## [Assigned task]
From the first line of the listing below through the line with "## Requirements", transcribe exactly and skip the pictures.
-=-=-
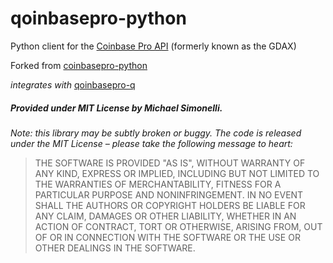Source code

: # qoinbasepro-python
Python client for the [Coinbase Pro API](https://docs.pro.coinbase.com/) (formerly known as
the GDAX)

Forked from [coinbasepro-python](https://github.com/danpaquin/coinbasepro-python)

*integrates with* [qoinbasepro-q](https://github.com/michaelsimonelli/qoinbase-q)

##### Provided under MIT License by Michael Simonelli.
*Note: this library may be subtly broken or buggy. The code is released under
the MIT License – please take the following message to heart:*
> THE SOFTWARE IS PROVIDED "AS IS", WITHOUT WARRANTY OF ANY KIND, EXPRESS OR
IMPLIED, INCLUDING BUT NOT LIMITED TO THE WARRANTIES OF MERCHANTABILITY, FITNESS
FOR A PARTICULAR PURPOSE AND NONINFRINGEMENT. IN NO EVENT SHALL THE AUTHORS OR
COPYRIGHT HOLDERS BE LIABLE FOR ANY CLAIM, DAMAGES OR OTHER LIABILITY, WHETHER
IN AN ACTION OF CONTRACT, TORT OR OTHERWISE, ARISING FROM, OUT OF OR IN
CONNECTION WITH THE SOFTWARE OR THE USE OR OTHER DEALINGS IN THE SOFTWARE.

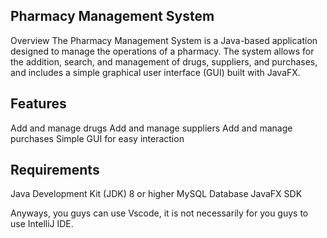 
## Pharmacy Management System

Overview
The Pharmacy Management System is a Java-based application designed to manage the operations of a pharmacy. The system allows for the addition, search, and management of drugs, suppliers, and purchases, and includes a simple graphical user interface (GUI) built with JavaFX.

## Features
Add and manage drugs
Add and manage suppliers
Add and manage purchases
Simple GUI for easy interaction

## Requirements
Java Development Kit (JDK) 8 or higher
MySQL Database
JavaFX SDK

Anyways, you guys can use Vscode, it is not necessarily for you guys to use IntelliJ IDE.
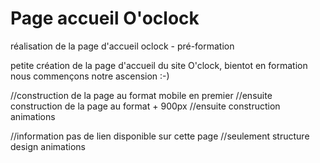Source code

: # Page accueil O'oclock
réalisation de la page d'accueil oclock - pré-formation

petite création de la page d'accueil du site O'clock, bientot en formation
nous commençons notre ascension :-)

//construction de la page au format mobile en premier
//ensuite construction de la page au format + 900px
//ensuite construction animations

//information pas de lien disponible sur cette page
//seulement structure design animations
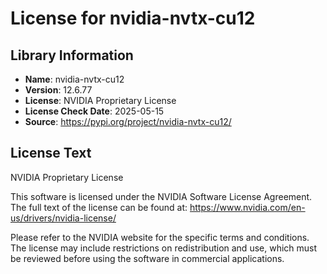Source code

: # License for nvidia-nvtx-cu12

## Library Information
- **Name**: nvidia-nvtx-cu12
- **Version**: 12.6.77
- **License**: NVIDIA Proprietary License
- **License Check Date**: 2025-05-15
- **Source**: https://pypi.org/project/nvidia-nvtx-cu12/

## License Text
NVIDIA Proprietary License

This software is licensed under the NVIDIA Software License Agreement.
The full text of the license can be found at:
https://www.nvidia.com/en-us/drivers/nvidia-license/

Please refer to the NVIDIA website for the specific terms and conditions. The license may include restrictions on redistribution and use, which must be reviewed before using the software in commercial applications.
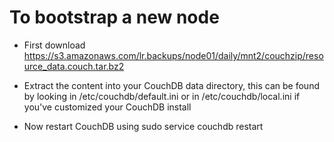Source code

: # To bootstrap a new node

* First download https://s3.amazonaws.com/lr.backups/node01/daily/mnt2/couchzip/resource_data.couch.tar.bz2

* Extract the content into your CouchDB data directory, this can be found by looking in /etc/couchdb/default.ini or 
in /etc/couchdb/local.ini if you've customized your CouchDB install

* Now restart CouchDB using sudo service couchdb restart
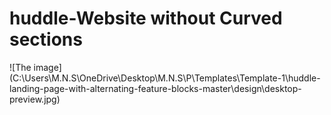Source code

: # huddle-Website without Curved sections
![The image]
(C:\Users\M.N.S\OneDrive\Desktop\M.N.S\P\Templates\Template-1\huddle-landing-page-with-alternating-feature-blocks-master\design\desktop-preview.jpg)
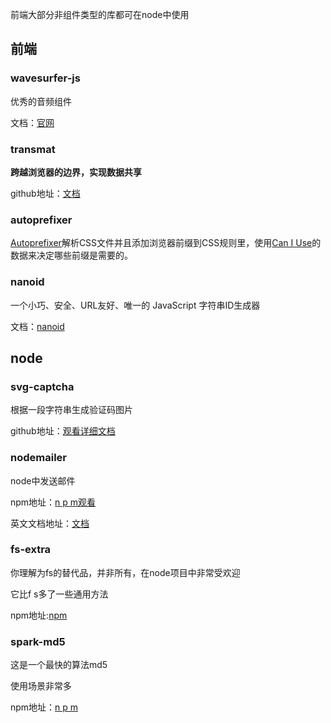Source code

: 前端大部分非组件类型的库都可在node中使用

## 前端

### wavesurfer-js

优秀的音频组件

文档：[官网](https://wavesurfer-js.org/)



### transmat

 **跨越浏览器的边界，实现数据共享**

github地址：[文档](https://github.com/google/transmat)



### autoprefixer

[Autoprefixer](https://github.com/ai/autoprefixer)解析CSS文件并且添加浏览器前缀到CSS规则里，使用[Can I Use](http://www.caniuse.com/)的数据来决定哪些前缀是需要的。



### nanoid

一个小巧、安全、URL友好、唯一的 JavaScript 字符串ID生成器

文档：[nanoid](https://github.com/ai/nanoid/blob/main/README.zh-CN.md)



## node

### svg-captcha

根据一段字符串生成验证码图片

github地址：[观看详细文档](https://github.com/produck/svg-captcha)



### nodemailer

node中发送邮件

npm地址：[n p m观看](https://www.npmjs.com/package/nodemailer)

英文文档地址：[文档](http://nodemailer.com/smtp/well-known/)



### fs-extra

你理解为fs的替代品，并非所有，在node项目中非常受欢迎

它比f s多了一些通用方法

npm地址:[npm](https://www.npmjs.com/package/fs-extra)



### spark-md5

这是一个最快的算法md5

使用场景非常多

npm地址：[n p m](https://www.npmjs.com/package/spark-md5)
-=-=-
## [Solution to this exercise]
Source code

: # qoinbasepro-python
Python client for the [Coinbase Pro API](https://docs.pro.coinbase.com/) (formerly known as
the GDAX)

Forked from [coinbasepro-python](https://github.com/danpaquin/coinbasepro-python)

*integrates with* [qoinbasepro-q](https://github.com/michaelsimonelli/qoinbase-q)

##### Provided under MIT License by Michael Simonelli.
*Note: this library may be subtly broken or buggy. The code is released under
the MIT License – please take the following message to heart:*
> THE SOFTWARE IS PROVIDED "AS IS", WITHOUT WARRANTY OF ANY KIND, EXPRESS OR
IMPLIED, INCLUDING BUT NOT LIMITED TO THE WARRANTIES OF MERCHANTABILITY, FITNESS
FOR A PARTICULAR PURPOSE AND NONINFRINGEMENT. IN NO EVENT SHALL THE AUTHORS OR
COPYRIGHT HOLDERS BE LIABLE FOR ANY CLAIM, DAMAGES OR OTHER LIABILITY, WHETHER
IN AN ACTION OF CONTRACT, TORT OR OTHERWISE, ARISING FROM, OUT OF OR IN
CONNECTION WITH THE SOFTWARE OR THE USE OR OTHER DEALINGS IN THE SOFTWARE.

## Pharmacy Management System

Overview
The Pharmacy Management System is a Java-based application designed to manage the operations of a pharmacy. The system allows for the addition, search, and management of drugs, suppliers, and purchases, and includes a simple graphical user interface (GUI) built with JavaFX.

## Features
Add and manage drugs
Add and manage suppliers
Add and manage purchases
Simple GUI for easy interaction

## Requirements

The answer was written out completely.